Baseball fans around the world will soon be watching and listening for the first cracking sound of a bat trying to intercept a baseball hurled at speeds exceeding 100 miles per hour [link]. The US baseball season begins anew on 29 March 2018 [link].

I’ve loved baseball all my life and not just as a spectator. I played the game every chance I could. It’s a compelling sport. I am thrilled to see the sport grown beyond the borders of the US. Cuba, Domican Republic, Puerto Rico, Japan, and Venezuela — all have a keen interest in the sport [link]. [See also this related link.]

Yet, baseball (like all major sports) is changing, and I’m not sure for the better. Last August, IBM published a report that explained the increasing role of data analysis in the playing of the game. As Paul Bard explains very well via “In baseball and in business, smart CFOs stay ahead with analytics” [link]:

Even the most casual fan is aware of the importance of analytics in baseball. Michael Lewis’s book Moneyball [link] and the Brad Pitt movie of the same name [link] dramatized the value of in-depth analysis in putting a winning team on the field. But analytics also has an important role in the business side of major league sports—including in the offices of the teams’ CFOs.

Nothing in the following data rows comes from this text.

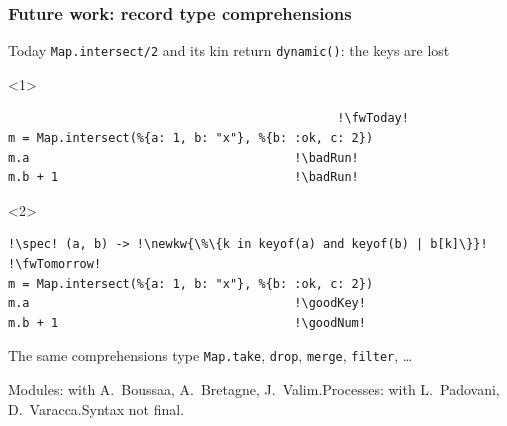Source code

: \begin{frame}[fragile,t]
\frametitle{Future work: record type comprehensions}
{\color{gray}Today \texttt{Map.intersect/2} and its kin return \texttt{dynamic()}: the keys are lost\par}
\bigskip
\begin{block}{\vspace{-5mm}}
\begin{onlyenv}<1>
\begin{verbatim}
                                              !\fwToday!
m = Map.intersect(%{a: 1, b: "x"}, %{b: :ok, c: 2})
m.a                                     !\badRun!
m.b + 1                                 !\badRun!
\end{verbatim}
\end{onlyenv}
\begin{onlyenv}<2>
\begin{verbatim}
!\spec! (a, b) -> !\newkw{\%\{k in keyof(a) and keyof(b) | b[k]\}}!  !\fwTomorrow!
m = Map.intersect(%{a: 1, b: "x"}, %{b: :ok, c: 2})
m.a                                     !\goodKey!
m.b + 1                                 !\goodNum!
\end{verbatim}
\end{onlyenv}
\end{block}
\medskip
{\small\color{gray}The same comprehensions type \texttt{Map.take}, \texttt{drop}, \texttt{merge}, \texttt{filter}, \ldots\par}
\vfill
{\scriptsize\color{gray}Modules: with A.~Boussaa, A.~Bretagne, J.~Valim.\quad Processes: with L.~Padovani, D.~Varacca.\quad Syntax not final.\par}
\end{frame}


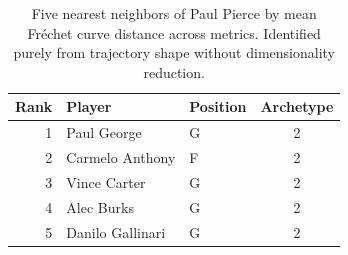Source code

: \begin{table}[htbp]
  \centering\small
  \begin{tabular}{rllc}
    \toprule
    Rank & Player & Position & Archetype \\
    \midrule
    1 & Paul George & G & 2 \\
    2 & Carmelo Anthony & F & 2 \\
    3 & Vince Carter & G & 2 \\
    4 & Alec Burks & G & 2 \\
    5 & Danilo Gallinari & G & 2 \\
    \bottomrule
  \end{tabular}
  \caption{Five nearest neighbors of Paul Pierce by mean Fr\'{e}chet curve distance across metrics. Identified purely from trajectory shape without dimensionality reduction.}
  \label{tab:Paul_Pierce_frechet_curve_neighbors}
\end{table}

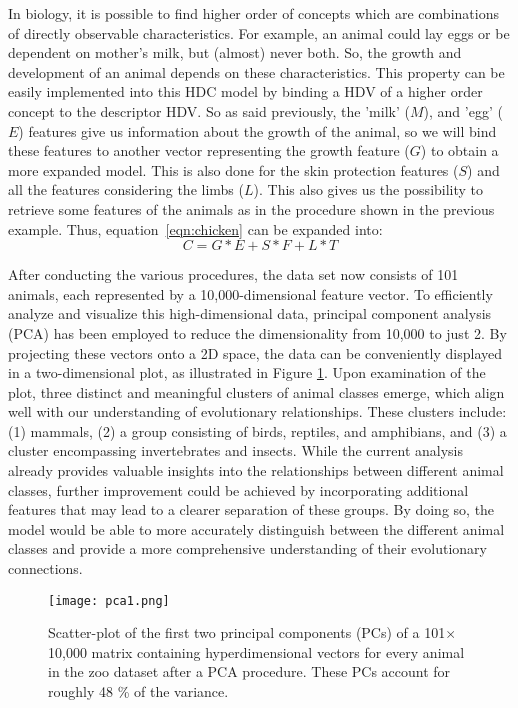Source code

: In biology, it is possible to find higher order of concepts which are combinations of directly observable characteristics. For example, an animal could lay eggs or be dependent on mother's milk, but (almost) never both. So, the growth and development of an animal depends on these characteristics. This property can be easily implemented into this HDC model by binding a HDV of a higher order concept to the descriptor HDV. So as said previously, the 'milk' ($M$), and 'egg' ($E$) features give us information about the growth of the animal, so we will bind these features to another vector representing the growth feature ($G$) to obtain a more expanded model. This is also done for the skin protection features ($S$) and all the features considering the limbs ($L$). This also gives us the possibility to retrieve some features of the animals as in the procedure shown in the previous example. Thus, equation~\ref{eqn:chicken} can be expanded into:
\begin{equation}
    C = G*E + S*F + L*T
\end{equation}

After conducting the various procedures, the data set now consists of 101 animals, each represented by a 10,000-dimensional feature vector. To efficiently analyze and visualize this high-dimensional data, principal component analysis (PCA) has been employed to reduce the dimensionality from 10,000 to just 2. By projecting these vectors onto a 2D space, the data can be conveniently displayed in a two-dimensional plot, as illustrated in Figure \ref{fig:exm2}. Upon examination of the plot, three distinct and meaningful clusters of animal classes emerge, which align well with our understanding of evolutionary relationships. These clusters include: (1) mammals, (2) a group consisting of birds, reptiles, and amphibians, and (3) a cluster encompassing invertebrates and insects. While the current analysis already provides valuable insights into the relationships between different animal classes, further improvement could be achieved by incorporating additional features that may lead to a clearer separation of these groups. By doing so, the model would be able to more accurately distinguish between the different animal classes and provide a more comprehensive understanding of their evolutionary connections.
\begin{figure}[h]
    \centering
    \texttt{[image: pca1.png]}
    \caption{Scatter-plot of the first two principal components (PCs) of a 101$\times$10,000 matrix containing hyperdimensional vectors for every animal in the zoo dataset after a PCA procedure. These PCs account for roughly 48 \% of the variance.}
    \label{fig:exm2}
\end{figure}


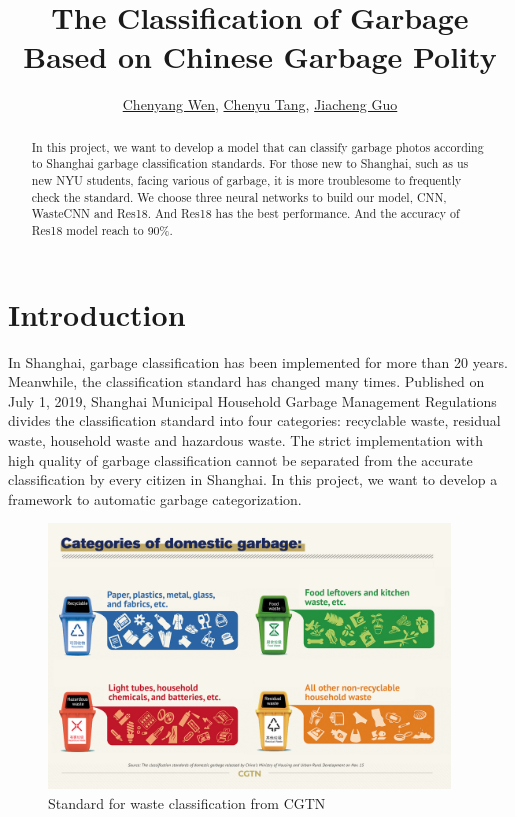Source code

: \documentclass{article}
\title{The Classification of Garbage Based on Chinese Garbage Polity}
\author{\href{mailto:cw3923@nyu.edu}{Chenyang Wen}, \href{mailto:ct2831@nyu.edu}{Chenyu Tang},
\href{mailto:jg5315@nyu.edu}{Jiacheng Guo}}
\date{\vspace{-5ex}} %
\begin{document}
\maketitle
\thispagestyle{firstpage}


\begin{abstract}
    In this project, we want to develop a model that can classify garbage photos according to Shanghai garbage classification standards. For those new to Shanghai, such as us new NYU students, facing various of garbage, it is more troublesome to frequently check the standard. We choose three neural networks to build our model, CNN, WasteCNN and Res18. And Res18 has the best performance. And the accuracy of Res18 model reach to 90\%.
\end{abstract}


\section*{Introduction}
In Shanghai, garbage classification has been implemented for more than 20 years. Meanwhile, the classification standard has changed many times. Published on July 1, 2019, Shanghai Municipal Household Garbage Management Regulations divides the classification standard into four categories: recyclable waste, residual waste, household waste and hazardous waste. The strict implementation with high quality of garbage classification cannot be separated from the accurate classification by every citizen in Shanghai. In this project, we want to develop a framework to automatic garbage categorization.

\begin{figure}[!h]
    \begin{centering}
    \includegraphics[width=0.95\textwidth]{categories.jpeg}
    \par\end{centering}
    \caption{Standard for waste classification from CGTN\cite{cgtn}}
    \label{fig:Trash_classification}
\end{figure}
\end{document}
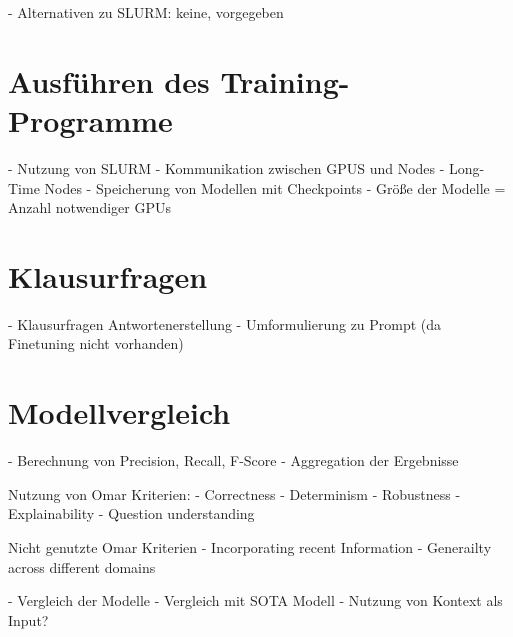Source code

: - Alternativen zu SLURM: keine, vorgegeben

\section{Ausführen des Training-Programme}
- Nutzung von SLURM
- Kommunikation zwischen GPUS und Nodes
- Long-Time Nodes
- Speicherung von Modellen mit Checkpoints
- Größe der Modelle = Anzahl notwendiger GPUs

\section{Klausurfragen}
- Klausurfragen Antwortenerstellung
- Umformulierung zu Prompt (da Finetuning nicht vorhanden)

\section{Modellvergleich}
- Berechnung von Precision, Recall, F-Score
- Aggregation der Ergebnisse

Nutzung von Omar Kriterien:
    - Correctness
    - Determinism
    - Robustness
    - Explainability
    - Question understanding

Nicht genutzte Omar Kriterien
    - Incorporating recent Information
    - Generailty across different domains
    
- Vergleich der Modelle
- Vergleich mit SOTA Modell
    - Nutzung von Kontext als Input?

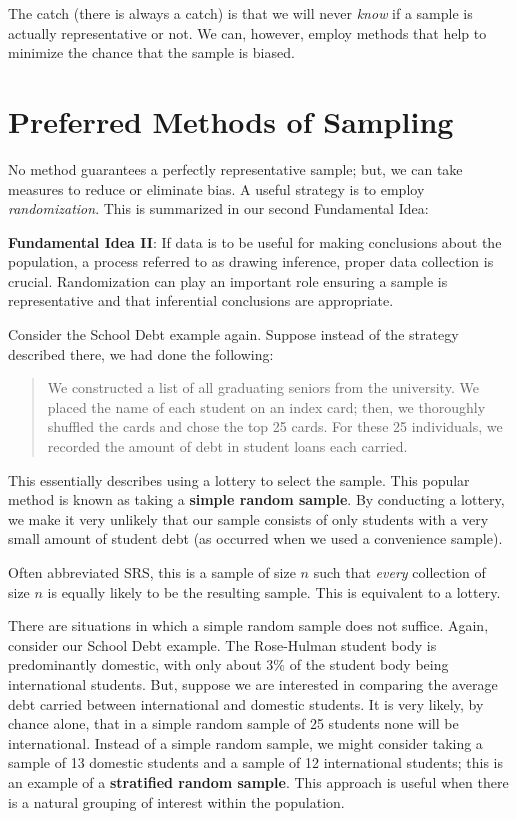 \documentclass[]{book}
\theoremstyle{plain}
\theoremstyle{mydefn}
\theoremstyle{myexmpl}
\theoremstyle{remark}
\let\BeginKnitrBlock\begin \let\EndKnitrBlock\end
\let\BeginKnitrBlock\begin \let\EndKnitrBlock\end
\begin{document}
The catch (there is always a catch) is that we will never \emph{know} if
a sample is actually representative or not. We can, however, employ
methods that help to minimize the chance that the sample is biased.

\section{Preferred Methods of
Sampling}\label{preferred-methods-of-sampling}

No method guarantees a perfectly representative sample; but, we can take
measures to reduce or eliminate bias. A useful strategy is to employ
\emph{randomization}. This is summarized in our second Fundamental Idea:

\BeginKnitrBlock{rmdfivefund}
\textbf{Fundamental Idea II}: If data is to be useful for making
conclusions about the population, a process referred to as drawing
inference, proper data collection is crucial. Randomization can play an
important role ensuring a sample is representative and that inferential
conclusions are appropriate.
\EndKnitrBlock{rmdfivefund}

Consider the School Debt example again. Suppose instead of the strategy
described there, we had done the following:

\begin{quote}
We constructed a list of all graduating seniors from the university. We
placed the name of each student on an index card; then, we thoroughly
shuffled the cards and chose the top 25 cards. For these 25 individuals,
we recorded the amount of debt in student loans each carried.
\end{quote}

This essentially describes using a lottery to select the sample. This
popular method is known as taking a \textbf{simple random sample}. By
conducting a lottery, we make it very unlikely that our sample consists
of only students with a very small amount of student debt (as occurred
when we used a convenience sample).

\BeginKnitrBlock{definition}[Simple Random Sample]
\protect\hypertarget{def:defn-simple-random-sample}{}{\label{def:defn-simple-random-sample}
{} }Often abbreviated SRS, this is a
sample of size \(n\) such that \emph{every} collection of size \(n\) is
equally likely to be the resulting sample. This is equivalent to a
lottery.
\EndKnitrBlock{definition}

There are situations in which a simple random sample does not suffice.
Again, consider our School Debt example. The Rose-Hulman student body is
predominantly domestic, with only about 3\% of the student body being
international students. But, suppose we are interested in comparing the
average debt carried between international and domestic students. It is
very likely, by chance alone, that in a simple random sample of 25
students none will be international. Instead of a simple random sample,
we might consider taking a sample of 13 domestic students and a sample
of 12 international students; this is an example of a \textbf{stratified
random sample}. This approach is useful when there is a natural grouping
of interest within the population.
\end{document}
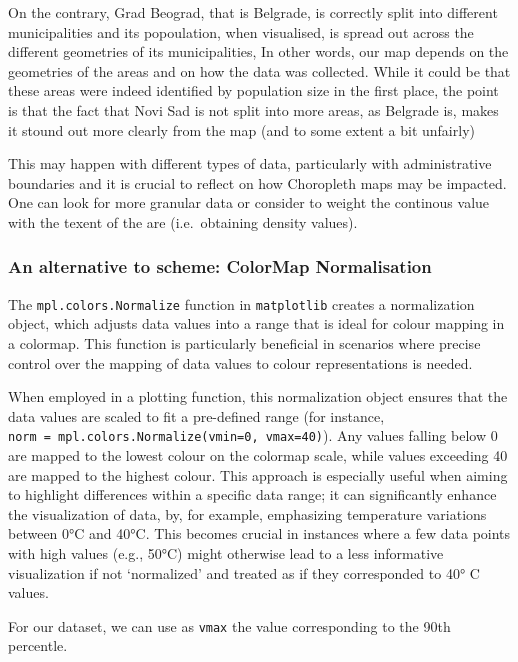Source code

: \documentclass[
  letterpaper,
  DIV=11,
  numbers=noendperiod]{scrreprt}
\begin{document}
On the contrary, Grad Beograd, that is Belgrade, is correctly split into
different municipalities and its popoulation, when visualised, is spread
out across the different geometries of its municipalities, In other
words, our map depends on the geometries of the areas and on how the
data was collected. While it could be that these areas were indeed
identified by population size in the first place, the point is that the
fact that Novi Sad is not split into more areas, as Belgrade is, makes
it stound out more clearly from the map (and to some extent a bit
unfairly)

This may happen with different types of data, particularly with
administrative boundaries and it is crucial to reflect on how Choropleth
maps may be impacted. One can look for more granular data or consider to
weight the continous value with the texent of the are (i.e.~obtaining
density values).

\subsubsection{An alternative to scheme: ColorMap
Normalisation}\label{an-alternative-to-scheme-colormap-normalisation}

The \texttt{mpl.colors.Normalize} function in \texttt{matplotlib}
creates a normalization object, which adjusts data values into a range
that is ideal for colour mapping in a colormap. This function is
particularly beneficial in scenarios where precise control over the
mapping of data values to colour representations is needed.

When employed in a plotting function, this normalization object ensures
that the data values are scaled to fit a pre-defined range (for
instance, \texttt{norm\ =\ mpl.colors.Normalize(vmin=0,\ vmax=40)}). Any
values falling below 0 are mapped to the lowest colour on the colormap
scale, while values exceeding 40 are mapped to the highest colour. This
approach is especially useful when aiming to highlight differences
within a specific data range; it can significantly enhance the
visualization of data, by, for example, emphasizing temperature
variations between 0°C and 40°C. This becomes crucial in instances where
a few data points with high values (e.g., 50°C) might otherwise lead to
a less informative visualization if not `normalized' and treated as if
they corresponded to 40° C values.

For our dataset, we can use as \texttt{vmax} the value corresponding to
the 90th percentle.
\end{document}
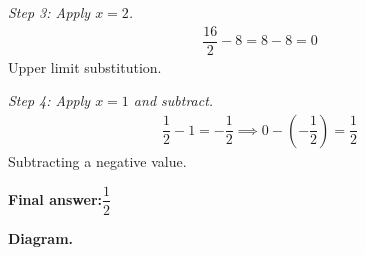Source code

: \documentclass[11pt]{article}
\begin{document}
\textit{Step 3: Apply \( x = 2 \).}
\[\begin{gathered}
\dfrac{16}{2} - 8 = 8 - 8 = 0
\end{gathered}\]
Upper limit substitution.

\textit{Step 4: Apply \( x = 1 \) and subtract.}
\[\begin{gathered}
\dfrac{1}{2} - 1 = -\dfrac{1}{2} \implies 0 - \left(-\dfrac{1}{2}\right) = \dfrac{1}{2}
\end{gathered}\]
Subtracting a negative value.

\begin{answerbox}
\textbf{Final answer:}\quad \(\displaystyle \dfrac{1}{2}\)
\end{answerbox}
\textbf{Diagram.}

\begin{center}
\end{center}
\end{document}
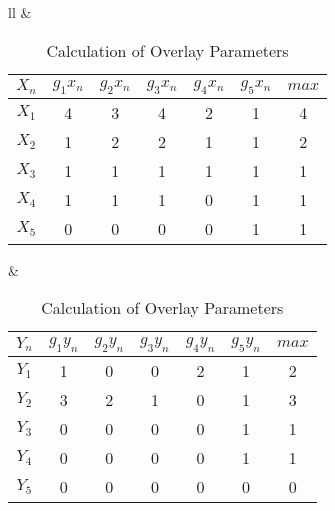 \begin{table}[!h]
	\centering
	\caption{Calculation of Overlay Parameters}
	\label{calcoverlay}
	\scriptsize
	\begin{tabular}{ll}
		  & \\ %
	\begin{tabular}{ccccccc}
		\toprule
		$X_{n}$		& $g_{1}x_{n}$		& $g_{2}x_{n}$		& $g_{3}x_{n}$		& $g_{4}x_{n}$	& $g_{5}x_{n}$ 		& $max$ 	\\
		\midrule	                                                                    	            	                                    	
		$X_{1}$		&  4  				& 3					& 4					& 2		& 1					& 4			\\
		$X_{2}$		&  1  				& 2					& 2					& 1		& 1					& 2			\\
		$X_{3}$		&  1   				& 1					& 1					& 1		& 1					& 1			\\
		$X_{4}$		&  1   				& 1					& 1 				& 0		& 1					& 1			\\
		$X_{5}$		&  0   				& 0					& 0 				& 0		& 1					& 1			\\		
		\bottomrule	                                                                       
		
	\end{tabular}
		&
	\begin{tabular}{ccccccc}
		\toprule
		$Y_{n}$		& $g_{1}y_{n}$		& $g_{2}y_{n}$		& $g_{3}y_{n}$		& $g_{4}y_{n}$		& $g_{5}y_{n}$ 		& $max$ 	\\
		\midrule	                                                                    	            	                                    	
		$Y_{1}$		& 1     			& 0					& 0					& 2		& 1					& 2			\\
		$Y_{2}$		& 3    				& 2					& 1					& 0		& 1					& 3			\\
		$Y_{3}$		& 0     			& 0					& 0					& 0		& 1					& 1			\\
		$Y_{4}$		& 0    				& 0					& 0 				& 0		& 1					& 1			\\
		$Y_{5}$		& 0    				& 0					& 0 				& 0		& 0					& 0			\\		
		\bottomrule	                                                                       
		
	\end{tabular}
	\end{tabular}
	
	
	
	
\end{table}

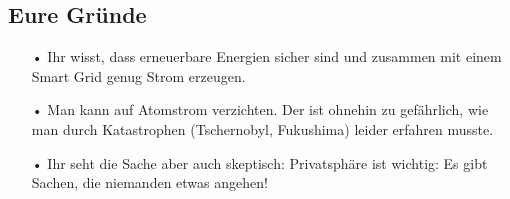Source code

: \documentclass[11pt,a4paper,DIV=10,parskip=half,BCOR=0mm]{scrartcl}
\begin{document}
\subsection*{Eure Gründe}
\begin{enumerate}
	\item[•]Ihr wisst, dass erneuerbare Energien sicher sind und zusammen mit einem Smart Grid genug Strom erzeugen.
	\item[•]Man kann auf Atomstrom verzichten. Der ist ohnehin zu gefährlich, wie man durch 
	Katastrophen (Tschernobyl, Fukushima) leider erfahren musste. 
	\item[•] Ihr seht die Sache aber auch skeptisch: \glqq Privatsphäre ist wichtig: Es gibt Sachen, die niemanden etwas angehen!\grqq
	

\end{enumerate}
\end{document}
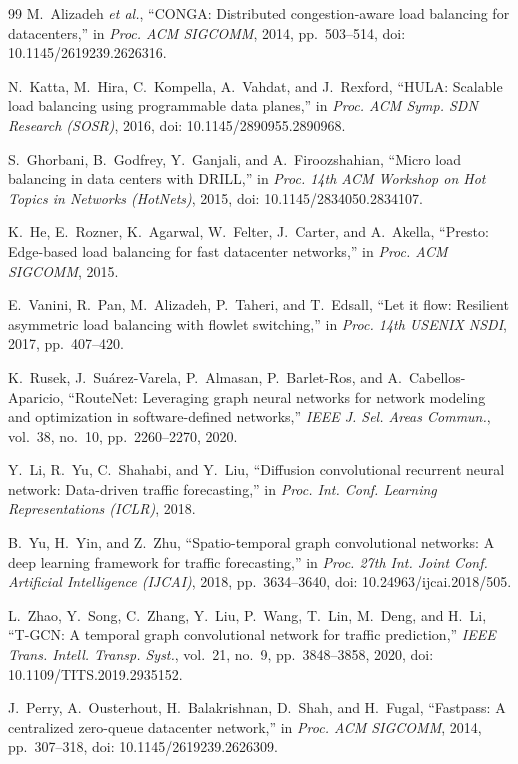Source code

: \documentclass[conference]{IEEEtran}
\begin{document}
\begin{thebibliography}{99}
M.~Alizadeh \emph{et al.}, ``CONGA: Distributed congestion-aware load balancing for datacenters,'' in \emph{Proc. ACM SIGCOMM}, 2014, pp.~503--514, doi: 10.1145/2619239.2626316.

N.~Katta, M.~Hira, C.~Kompella, A.~Vahdat, and J.~Rexford, ``HULA: Scalable load balancing using programmable data planes,'' in \emph{Proc. ACM Symp. SDN Research (SOSR)}, 2016, doi: 10.1145/2890955.2890968.

S.~Ghorbani, B.~Godfrey, Y.~Ganjali, and A.~Firoozshahian, ``Micro load balancing in data centers with DRILL,'' in \emph{Proc. 14th ACM Workshop on Hot Topics in Networks (HotNets)}, 2015, doi: 10.1145/2834050.2834107.

K.~He, E.~Rozner, K.~Agarwal, W.~Felter, J.~Carter, and A.~Akella, ``Presto: Edge-based load balancing for fast datacenter networks,'' in \emph{Proc. ACM SIGCOMM}, 2015.

E.~Vanini, R.~Pan, M.~Alizadeh, P.~Taheri, and T.~Edsall, ``Let it flow: Resilient asymmetric load balancing with flowlet switching,'' in \emph{Proc. 14th USENIX NSDI}, 2017, pp.~407--420.

K.~Rusek, J.~Su{\'a}rez-Varela, P.~Almasan, P.~Barlet-Ros, and A.~Cabellos-Aparicio, ``RouteNet: Leveraging graph neural networks for network modeling and optimization in software-defined networks,'' \emph{IEEE J. Sel. Areas Commun.}, vol.~38, no.~10, pp.~2260--2270, 2020.

Y.~Li, R.~Yu, C.~Shahabi, and Y.~Liu, ``Diffusion convolutional recurrent neural network: Data-driven traffic forecasting,'' in \emph{Proc. Int. Conf. Learning Representations (ICLR)}, 2018.

B.~Yu, H.~Yin, and Z.~Zhu, ``Spatio-temporal graph convolutional networks: A deep learning framework for traffic forecasting,'' in \emph{Proc. 27th Int. Joint Conf. Artificial Intelligence (IJCAI)}, 2018, pp.~3634--3640, doi: 10.24963/ijcai.2018/505.

L.~Zhao, Y.~Song, C.~Zhang, Y.~Liu, P.~Wang, T.~Lin, M.~Deng, and H.~Li, ``T-GCN: A temporal graph convolutional network for traffic prediction,'' \emph{IEEE Trans. Intell. Transp. Syst.}, vol.~21, no.~9, pp.~3848--3858, 2020, doi: 10.1109/TITS.2019.2935152.

J.~Perry, A.~Ousterhout, H.~Balakrishnan, D.~Shah, and H.~Fugal, ``Fastpass: A centralized zero-queue datacenter network,'' in \emph{Proc. ACM SIGCOMM}, 2014, pp.~307--318, doi: 10.1145/2619239.2626309.


\end{thebibliography}
\end{document}
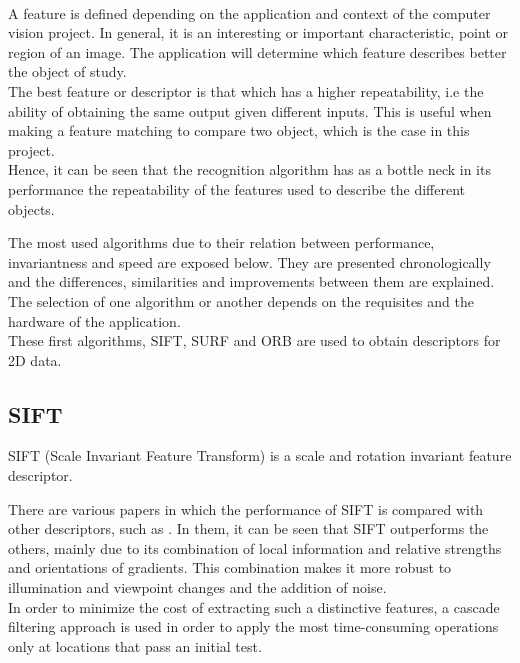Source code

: \\
A feature is defined depending on the application and context of the computer vision project. In general, it is an interesting or important characteristic, point or region of an image. The application will determine which feature describes better the object of study. 
\\

The best feature or descriptor is that which has a higher repeatability, i.e the ability of obtaining the same output given different inputs. This is useful when making a feature matching to compare two object, which is the case in this project. 
\\

Hence, it can be seen that the recognition algorithm has as a bottle neck in its performance the repeatability of the features used to describe the different objects. 

The most used algorithms due to their relation between performance, invariantness and speed are exposed below. They are presented chronologically and the differences, similarities and improvements between them are explained. 
\\

The selection of one algorithm or another depends on the requisites and the hardware of the application.
\\

These first algorithms, SIFT, SURF and ORB are used to obtain descriptors for 2D data. 

\subsection{SIFT}

SIFT (Scale Invariant Feature Transform) is a scale and rotation invariant feature descriptor\cite{sift}. 

There are various papers in which the performance of SIFT is compared with other descriptors, such as \cite{Mikolajczyk2005}. In them, it can be seen that SIFT outperforms the others, mainly due to its combination of local information and relative strengths and orientations of gradients. This combination makes it more robust to illumination and viewpoint changes and the addition of noise. 
\\

In order to minimize the cost of extracting such a distinctive features, a cascade filtering approach is used in order to apply the most time-consuming operations only at locations that pass an initial test. 
\\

Bard cites articles from other publications that talk about how big data can help a baseball team in its financial matters (natch!), but data can also help a team (say some) achieve its strategic vision.

To get an even stronger feel on how big data can affect the actual playing of baseball, take a look at David Waldstein’s recent New York Times article, “The Analytics Guy Failed to Compute One Thing: How to Be Accepted in Mexico” [link]. Waldstein does a terrific job of showing how baseball can be played either by the gut, from long experience, or by the numbers, from data trends accumulated over many months. The article reveals that baseball playing decisions in the US today are more driven by data than they are in Mexico. Yet the tug of war surely exists everywhere (and I’m betting in every major sport) as “simple” decisions about what pitcher would be best to confront which batter are now analyzed using data, then decided upon.

As someone who was raised to appreciate the psychology of the game of baseball, any automation of the game hurts. To my mind, big data and analytics matter, yet often a baseball player’s performance is affected more by human inputs such as emotion. Nothing can boost a hitter’s batting average than a home cooked meal or a visit from family or friends. Check out the emotional drama captured by Clint Eastwood and team in the 2012 movie, Trouble With The Curve [link]. [See also this related link.]

I report this to you to show that everyone — including this deeply committed nextsensor — is affected by the technology trends and trauma that are insinuating themselves into just about every aspect of our lives. Technology is destroying some jobs and creating others, and baseball purists like me seem to instinctively fight the onslaught of big data and its impact on the game.

The message, however, is clear. We will all need to accommodate technology going forward, or many of us will be left behind.